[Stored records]
* * * * *

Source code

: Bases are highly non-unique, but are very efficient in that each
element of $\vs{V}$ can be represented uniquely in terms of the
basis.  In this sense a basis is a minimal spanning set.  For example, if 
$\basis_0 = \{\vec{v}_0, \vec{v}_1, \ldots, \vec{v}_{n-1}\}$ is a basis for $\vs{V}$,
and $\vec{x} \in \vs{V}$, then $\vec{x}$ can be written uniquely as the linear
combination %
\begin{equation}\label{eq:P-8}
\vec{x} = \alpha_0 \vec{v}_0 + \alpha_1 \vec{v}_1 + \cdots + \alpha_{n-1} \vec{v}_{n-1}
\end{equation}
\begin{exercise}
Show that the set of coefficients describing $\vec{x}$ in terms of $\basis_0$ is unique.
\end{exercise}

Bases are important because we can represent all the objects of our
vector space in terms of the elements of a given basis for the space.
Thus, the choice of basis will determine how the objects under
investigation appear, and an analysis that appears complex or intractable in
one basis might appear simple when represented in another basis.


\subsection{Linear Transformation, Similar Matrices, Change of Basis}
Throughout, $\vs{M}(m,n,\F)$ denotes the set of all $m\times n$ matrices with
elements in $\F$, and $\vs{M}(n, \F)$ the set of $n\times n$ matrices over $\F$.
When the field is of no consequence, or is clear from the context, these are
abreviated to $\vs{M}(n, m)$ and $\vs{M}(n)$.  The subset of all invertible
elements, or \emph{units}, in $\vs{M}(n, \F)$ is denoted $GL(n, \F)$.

* * * * *

Task details
Filter the records for the string "elements" and copy every line that holds it.

Completed exercise
vector space in terms of the elements of a given basis for the space.
elements in $\F$, and $\vs{M}(n, \F)$ the set of $n\times n$ matrices over $\F$.
elements, or \emph{units}, in $\vs{M}(n, \F)$ is denoted $GL(n, \F)$.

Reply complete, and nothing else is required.